_Try it_
Using the line that contains "applies the function" as the first line and the last line of the data as the final one, give every line in that range again exactly.

_Source records_
* * * *

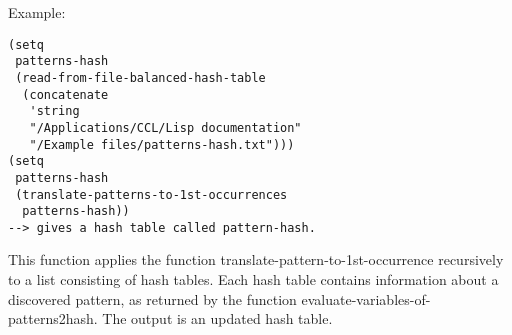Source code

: \vspace{0.5cm}
\noindent Example:
\begin{verbatim}
(setq
 patterns-hash
 (read-from-file-balanced-hash-table
  (concatenate
   'string
   "/Applications/CCL/Lisp documentation"
   "/Example files/patterns-hash.txt")))
(setq
 patterns-hash
 (translate-patterns-to-1st-occurrences
  patterns-hash))
--> gives a hash table called pattern-hash.
\end{verbatim}

\noindent This function applies the function
translate-pattern-to-1st-occurrence recursively to a
list consisting of hash tables. Each hash table
contains information about a discovered pattern, as
returned by the function evaluate-variables-of-
patterns2hash. The output is an updated hash table.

* * * *

_Written reply_
\noindent This function applies the function
translate-pattern-to-1st-occurrence recursively to a
list consisting of hash tables. Each hash table
contains information about a discovered pattern, as
returned by the function evaluate-variables-of-
patterns2hash. The output is an updated hash table.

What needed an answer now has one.